If that sounds familiar, it is because the same situation, with the same reasoning, has been playing out for more than 100 years. The Athletics, a vagabond franchise that originally hailed from Philadelphia before moving to Kansas City, Mo., and then Oakland, Calif., have never seemed content with where they were.
From a stadium limited by prohibitive blue laws in Philadelphia to a hastily rebuilt minor league park in Kansas City to a Brutalist concrete palace in Oakland, they have always had their eye out for something better. They explored Denver, they poked at San Jose and Fremont, they had multiple sites picked out in Oakland. But now, in an agreement announced by Nevada’s governor that still faces several hurdles, they want to build a stadium on the Las Vegas Strip that would theoretically be ready for the 2027 season.

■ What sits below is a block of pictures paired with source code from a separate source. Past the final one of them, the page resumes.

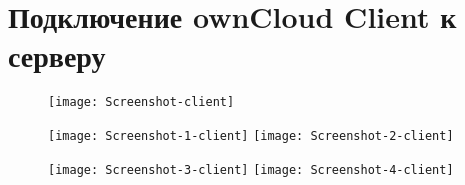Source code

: \section{Подключение ownCloud Client к серверу} \label{pril:d}

\begin{figure}[ht]
    \centering
	\texttt{[image: Screenshot-client]}
\end{figure}

\begin{figure}[ht]
    \centering
    \texttt{[image: Screenshot-1-client]}
	\texttt{[image: Screenshot-2-client]}
\end{figure}

\begin{figure}[ht]
    \centering
    \texttt{[image: Screenshot-3-client]}
	\texttt{[image: Screenshot-4-client]}
\end{figure}

\clearpage
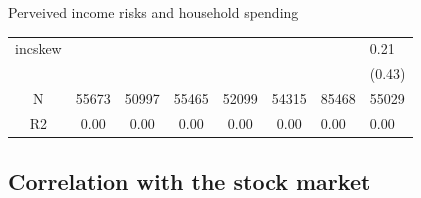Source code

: \documentclass{beamer}
\begin{document}
\begin{frame}{Perveived income risks and household spending}
\begin{table}
{\begin{tabular}{ccccccll}
		incskew   &            &             &              &               &                &                 &             0.21 \\
		&            &             &              &               &                &                 &           (0.43) \\
		\hline 
		N         &      55673 &       50997 &        55465 &         52099 &          54315 &           85468 &            55029 \\
		R2        &       0.00 &        0.00 &         0.00 &          0.00 &           0.00 &            0.00 &             0.00 \\
		\hline 
	\end{tabular}
		}
	\end{table}
\end{frame}


\subsection{Correlation with the stock market}
\end{document}
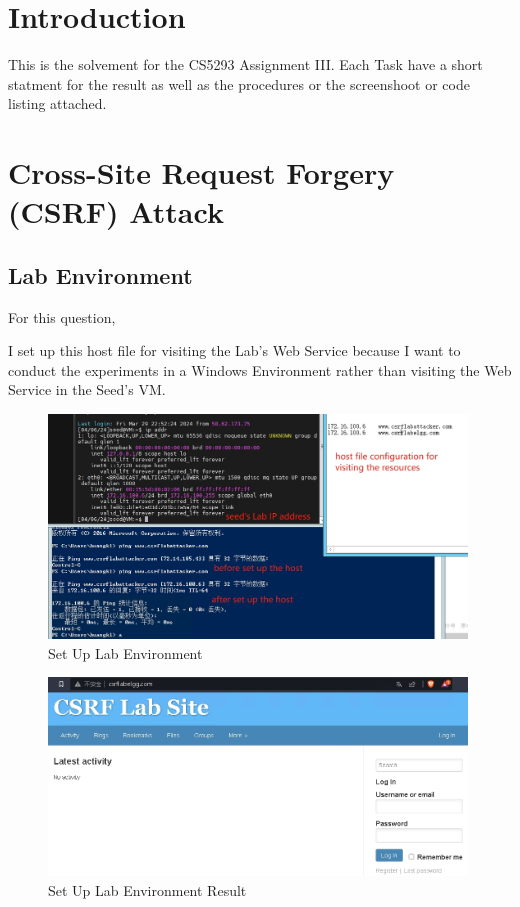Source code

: \documentclass[a4paper,11pt]{article}
\begin{document}

{\hypersetup{hidelinks}
\tableofcontents
}
\newpage
\section{Introduction}
This is the solvement for the CS5293 Assignment III. Each Task have a short statment for the result as well as the procedures or the screenshoot or code listing attached.

\section{Cross-Site Request Forgery (CSRF) Attack}

\subsection{Lab Environment}\label{sec:task1}

For this question, 

I set up this host file for visiting the Lab's Web Service because I want to conduct the experiments in a Windows Environment rather than visiting the Web Service in the Seed's VM.

\begin{figure}[h]
    \centering
       \includegraphics[width=0.99\textwidth]{figures/task1/task1.1.png}
    \caption{Set Up Lab Environment}\label{fig:task1.1}
\end{figure}

\begin{figure}[h]
    \centering
       \includegraphics[width=0.99\textwidth]{figures/task1/task1.2.png}
    \caption{Set Up Lab Environment Result}\label{fig:task1.2}
\end{figure}
\end{document}
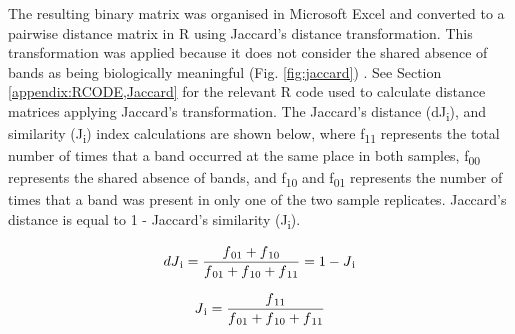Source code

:\noindent The resulting binary matrix was organised in Microsoft Excel\textsuperscript{\textregistered} and converted to a pairwise distance matrix in R using Jaccard's distance transformation. This transformation was applied because it does not consider the shared absence of bands as being biologically meaningful (Fig. \ref{fig:jaccard}) \citep{jacc}. See Section \ref{appendix:RCODE,Jaccard} for the relevant R code used to calculate distance matrices applying Jaccard's transformation. The Jaccard's distance (dJ\textsubscript{i}), and similarity (J\textsubscript{i}) index calculations are shown below, where f\textsubscript{11} represents the total number of times that a band occurred at the same place in both samples, f\textsubscript{00} represents the shared absence of bands, and f\textsubscript{10} and f\textsubscript{01} represents the number of times that a band was present in only one of the two sample replicates. Jaccard's distance is equal to 1 - Jaccard's similarity (J\textsubscript{i}). 
\vspace{0.4cm}

\[dJ\textsubscript{i} = \frac{f\textsubscript{01} + f\textsubscript{10}}{f\textsubscript{01} + f\textsubscript{10} + f\textsubscript{11}} = 1 - J\textsubscript{i} \] 

\[J\textsubscript{i} = \frac{f\textsubscript{11}}{f\textsubscript{01} + f\textsubscript{10} + f\textsubscript{11}} \] 

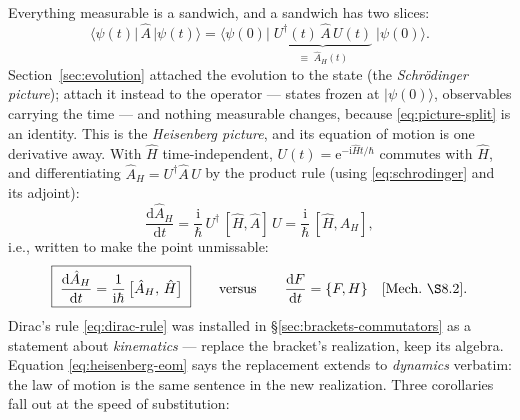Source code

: \documentclass[11pt]{article}
\theoremstyle{plain}
\theoremstyle{definition}
\theoremstyle{remark}
\newcommand{\dd}{\mathrm{d}}
\newcommand{\ee}{\mathrm{e}}
\newcommand{\ii}{\mathrm{i}}
\newcommand{\tot}[2]{\frac{\dd #1}{\dd #2}}
\newcommand{\op}[1]{\hat{#1}}
\newcommand{\ket}[1]{\lvert #1 \rangle}
\newcommand{\bra}[1]{\langle #1 \rvert}
\begin{document}
Everything measurable is a sandwich, and a sandwich has two slices:
\begin{equation}
  \bra{\psi(t)}\,\op A\,\ket{\psi(t)}
  = \bra{\psi(0)}\;
    \underbrace{U^\dagger(t)\,\op A\,U(t)}_{\displaystyle
    \equiv\; \op A_H(t)}
    \;\ket{\psi(0)} .
  \label{eq:picture-split}
\end{equation}
Section~\ref{sec:evolution} attached the evolution to the state (the
\emph{Schr\"odinger picture}); attach it instead to the operator ---
states frozen at $\ket{\psi(0)}$, observables carrying the time ---
and nothing measurable changes, because \eqref{eq:picture-split} is
an identity. This is the \emph{Heisenberg picture}, and its equation
of motion is one derivative away. With $\op H$ time-independent,
$U(t) = \ee^{-\ii\op H t/\hbar}$ commutes with $\op H$, and
differentiating $\op A_H = U^\dagger \op A\, U$ by the product rule
(using \eqref{eq:schrodinger} and its adjoint):
\begin{equation}
  \tot{\op A_H}{t}
  = \frac{\ii}{\hbar}\,U^\dagger\,[\op H, \op A]\,U
  = \frac{\ii}{\hbar}\,[\op H, \op A_H],
\end{equation}
i.e., written to make the point unmissable:
\begin{equation}
  \boxed{\;
  \tot{\op A_H}{t}
  = \frac{1}{\ii\hbar}\,\bigl[\op A_H,\, \op H\bigr]
  \;}
  \qquad\text{versus}\qquad
  \tot Ft = \{F, H\}
  \quad\text{[Mech.\ \S8.2]}.
  \label{eq:heisenberg-eom}
\end{equation}
Dirac's rule \eqref{eq:dirac-rule} was installed in
\S\ref{sec:brackets-commutators} as a statement about
\emph{kinematics} --- replace the bracket's realization, keep its
algebra. Equation \eqref{eq:heisenberg-eom} says the replacement
extends to \emph{dynamics} verbatim: the law of motion is the same
sentence in the new realization. Three corollaries fall out at the
speed of substitution:
\end{document}
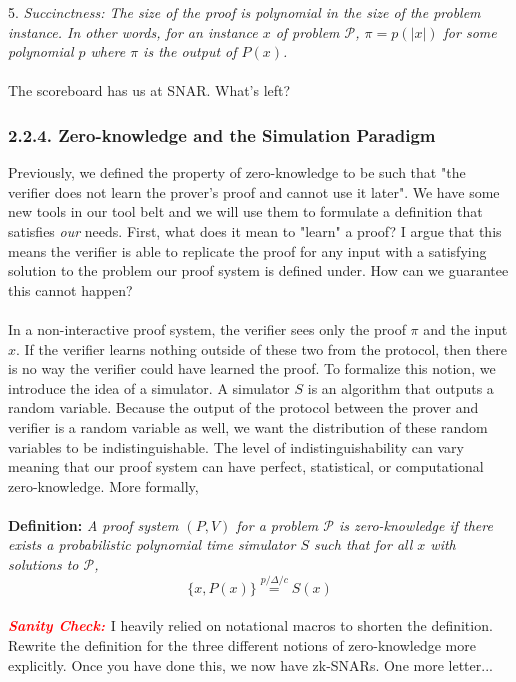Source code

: \documentclass{article}
\newcommand{\scheck}{\textbf{\textit{\textcolor{red}{Sanity Check: }}}}
\begin{document}
5. \textit{Succinctness: The size of the proof is polynomial in the size of the problem instance. In other words, for an instance $x$ of problem $\mathcal{P}$, $\pi = p(\lvert x \rvert)$ for some polynomial $p$ where $\pi$ is the output of $P(x)$.} \\ \\
\noindent The scoreboard has us at SNAR. What's left?

\subsubsection*{2.2.4. Zero-knowledge and the Simulation Paradigm}
Previously, we defined the property of zero-knowledge to be such that "the verifier does not learn the prover's proof and cannot use it later". We have some new tools in our tool belt and we will use them to formulate a definition that satisfies \textit{our} needs. First, what does it mean to "learn" a proof? I argue that this means the verifier is able to replicate the proof for any input with a satisfying solution to the problem our proof system is defined under. How can we guarantee this cannot happen? \\ \\
\noindent In a non-interactive proof system, the verifier sees only the proof $\pi$ and the input $x$. If the verifier learns nothing outside of these two from the protocol, then there is no way the verifier could have learned the proof. To formalize this notion, we introduce the idea of a simulator. A simulator $S$ is an algorithm that outputs a random variable. Because the output of the protocol between the prover and verifier is a random variable as well, we want the distribution of these random variables to be indistinguishable. The level of indistinguishability can vary meaning that our proof system can have perfect, statistical, or computational zero-knowledge. More formally, \\ \\
\noindent \textbf{Definition: } \textit{A proof system $(P, V)$ for a problem $\mathcal{P}$ is zero-knowledge if there exists a probabilistic polynomial time simulator $S$ such that for all $x$ with solutions to $\mathcal{P}$,}
$$\{x, P(x)\} \stackrel{p/\Delta/c}{=} S(x)$$
\\
\noindent \scheck I heavily relied on notational macros to shorten the definition. Rewrite the definition for the three different notions of zero-knowledge more explicitly. Once you have done this, we now have zk-SNARs. One more letter...
\end{document}
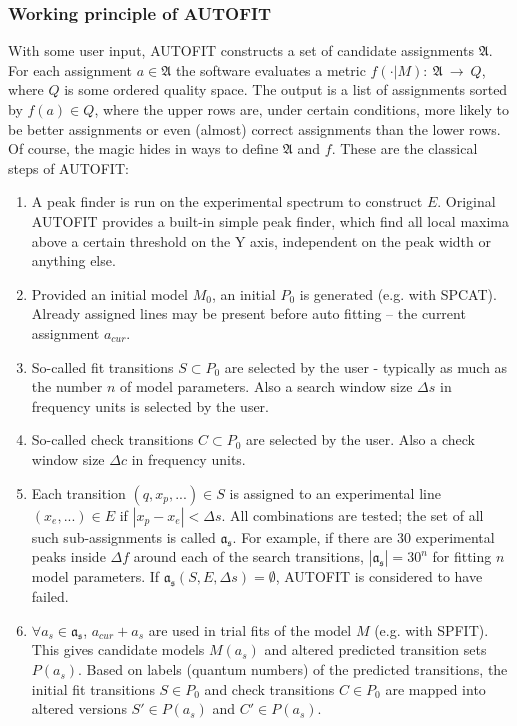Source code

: \documentclass[11pt]{article}
\begin{document}
\subsubsection{Working principle of AUTOFIT}

With some user input, AUTOFIT constructs a set of candidate assignments $\mathfrak{A}$. For each assignment $a \in \mathfrak{A}$ the software evaluates a metric $f(\cdot | M):~\mathfrak{A}~\rightarrow~Q$, where $Q$ is some ordered quality space. The output is a list of assignments sorted by $f(a) \in Q$, where the upper rows are, under certain conditions, more likely to be better assignments or even (almost) correct assignments than the lower rows. Of course, the magic hides in ways to define $\mathfrak{A}$ and $f$. These are the classical steps of AUTOFIT:

\begin{enumerate}
	\item A peak finder is run on the experimental spectrum to construct $E$. Original AUTOFIT provides a built-in simple peak finder, which find all local maxima above a certain threshold on the Y axis, independent on the peak width or anything else. 
	\item Provided an initial model $M_0$, an initial $P_0$ is generated (e.g. with SPCAT). Already assigned lines may be present before auto fitting -- the current assignment $a_{cur}$.
	\item So-called fit transitions $S \subset P_0$ are selected by the user - typically as much as the number $n$ of model parameters. Also a search window size $\Delta s$ in frequency units is selected by the user.
	\item So-called check transitions $C \subset P_0$ are selected by the user. Also a check window size $\Delta c$ in frequency units. 
		\item Each transition $(q, x_p, ...) \in S$ is assigned to an experimental line $(x_e, ...) \in E$ if $|x_p - x_e| < \Delta s$. All combinations are tested; the set of all such sub-assignments is called $\mathfrak{a_s}$. For example, if there are 30 experimental peaks inside $\Delta f$ around each of the search transitions, $|\mathfrak{a_s}| = 30^{n}$ for fitting $n$ model parameters. If $\mathfrak{a_s}(S, E, \Delta s) = \emptyset$, AUTOFIT is considered to have failed. 
		\item $\forall a_s \in \mathfrak{a_s}$, $a_{cur} + a_s$ are used in trial fits of the model $M$ (e.g. with SPFIT). This gives candidate models $M(a_s)$ and altered predicted transition sets $P(a_s)$. Based on labels (quantum numbers) of the predicted transitions, the initial fit transitions $S \in P_0$ and check transitions $C \in P_0$ are mapped into altered versions $S' \in P(a_s)$ and $C' \in P(a_s)$. 


\end{enumerate}
\end{document}
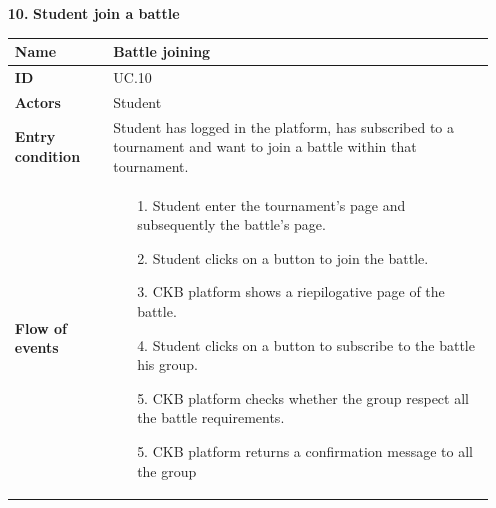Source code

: \documentclass{article}
\begin{document}
{\begin{enumerate}
                    \item[\textbf{10.}] \textbf{Student join a battle}
                    \begin{xltabular}{\textwidth}
                        {| >{\raggedright\arraybackslash}g | >{\raggedright\arraybackslash}X |}      
                        \hline
                        \endfirsthead
                        \hline
                        \endhead
                        \endfoot
                        \hline
                        \endlastfoot
                        

                        
                        
                        \textbf{Name} & Battle joining\\
                        \hline
                        \textbf{ID} & UC.10\\
                        \hline
                        \textbf{Actors} & Student\\
                        \hline
                        \textbf{Entry condition} & Student has logged in the platform, has subscribed to a 
                        tournament and want to join a battle within that tournament.\\
                        \hline
                        \textbf{Flow of events} &    \begin{enumerate}
                                                        \item[1.] Student enter the tournament's page and  
                                                        subsequently the battle's page.
                                                        \item[2.] Student clicks on a button to join the battle.
                                                        \item[3.] CKB platform shows a riepilogative page of 
                                                        the battle. 
                                                        \item[4.] Student clicks on a button to subscribe to the
                                                        battle his group.
                                                        \item[5.] CKB platform checks whether the group respect all the
                                                        battle requirements.
                                                        \item[5.] CKB platform returns a confirmation message to all the group

\end{enumerate}
\end{xltabular}
\end{enumerate}}
\end{document}
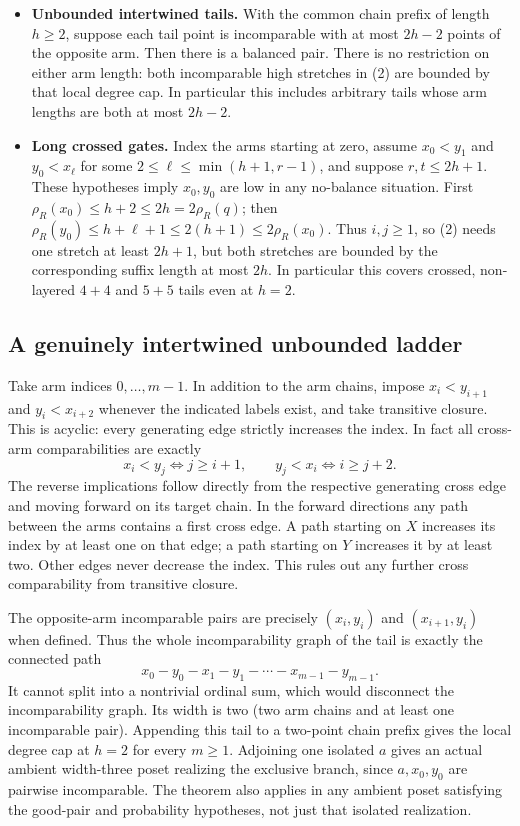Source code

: \documentclass[
  11pt,
]{article}
\providecommand{\tightlist}{%
  \setlength{\itemsep}{0pt}\setlength{\parskip}{0pt}}
\begin{document}
\begin{itemize}
\tightlist
\item
  \textbf{Unbounded intertwined tails.} With the common chain prefix of
  length \(h\ge2\), suppose each tail point is incomparable with at most
  \(2h-2\) points of the opposite arm. Then there is a balanced pair.
  There is no restriction on either arm length: both incomparable high
  stretches in (2) are bounded by that local degree cap. In particular
  this includes arbitrary tails whose arm lengths are both at most
  \(2h-2\).
\item
  \textbf{Long crossed gates.} Index the arms starting at zero, assume
  \(x_0<y_1\) and \(y_0<x_\ell\) for some \(2\le\ell\le\min(h+1,r-1)\),
  and suppose \(r,t\le2h+1\). These hypotheses imply \(x_0,y_0\) are low
  in any no-balance situation. First
  \(\rho_R(x_0)\le h+2\le2h=2\rho_R(q)\); then
  \(\rho_R(y_0)\le h+\ell+1\le2(h+1)\le2\rho_R(x_0)\). Thus \(i,j\ge1\),
  so (2) needs one stretch at least \(2h+1\), but both stretches are
  bounded by the corresponding suffix length at most \(2h\). In
  particular this covers crossed, non-layered \(4+4\) and \(5+5\) tails
  even at \(h=2\).
\end{itemize}

\subsection{A genuinely intertwined unbounded
ladder}\label{a-genuinely-intertwined-unbounded-ladder}

Take arm indices \(0,\ldots,m-1\). In addition to the arm chains, impose
\(x_i<y_{i+1}\) and \(y_i<x_{i+2}\) whenever the indicated labels exist,
and take transitive closure. This is acyclic: every generating edge
strictly increases the index. In fact all cross-arm comparabilities are
exactly \[
 x_i<y_j\iff j\ge i+1,\qquad y_j<x_i\iff i\ge j+2.
\] The reverse implications follow directly from the respective
generating cross edge and moving forward on its target chain. In the
forward directions any path between the arms contains a first cross
edge. A path starting on \(X\) increases its index by at least one on
that edge; a path starting on \(Y\) increases it by at least two. Other
edges never decrease the index. This rules out any further cross
comparability from transitive closure.

The opposite-arm incomparable pairs are precisely \((x_i,y_i)\) and
\((x_{i+1},y_i)\) when defined. Thus the whole incomparability graph of
the tail is exactly the connected path \[
 x_0-y_0-x_1-y_1-\cdots-x_{m-1}-y_{m-1}.
\] It cannot split into a nontrivial ordinal sum, which would disconnect
the incomparability graph. Its width is two (two arm chains and at least
one incomparable pair). Appending this tail to a two-point chain prefix
gives the local degree cap at \(h=2\) for every \(m\ge1\). Adjoining one
isolated \(a\) gives an actual ambient width-three poset realizing the
exclusive branch, since \(a,x_0,y_0\) are pairwise incomparable. The
theorem also applies in any ambient poset satisfying the good-pair and
probability hypotheses, not just that isolated realization.
\end{document}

It is a situation causing optimism in Vegas, heartbreak in Oakland and undoubtedly some eye-rolling everywhere else. The A’s, with nine World Series titles and 17 100-loss seasons, have seemingly been on the verge of a move for most of their existence.
“It’s possible that a relocation vote could happen as early as June,” Commissioner Rob Manfred told reporters on Thursday when asked about the Las Vegas deal. But in keeping with how far the plan has to go, and how much it has already changed in the last few weeks, he cited a previous location for the stadium, rather than the team’s current plan to build on the site of the Tropicana Las Vegas.
The team’s reputation for restlessness is earned. The Athletics are tied with the Braves (Boston, Milwaukee and Atlanta) and the Orioles (Milwaukee, St. Louis and Baltimore) for the most traveled franchises. But in a strange enough quirk, the A’s have had only four stadiums in their 123 seasons of play — fewer than all but a handful of teams.
Unfortunately for the A’s, none of their four parks would get confused for a classic like Boston’s Fenway Park or a modern marvel like the Rangers’ Globe Life Field.
A look at those four stadiums makes it clear why A’s have had a perpetual wandering eye.
1901-1908 | World Series titles: 0
Top Player: Eddie Plank, P, 51 wins above replacement
The Philadelphia Times announced a crowd of 15,000 at the Athletics’ first game in 1901. The stadium’s capacity was only 9,500 but fans crowded around neighboring houses and watched over the fences.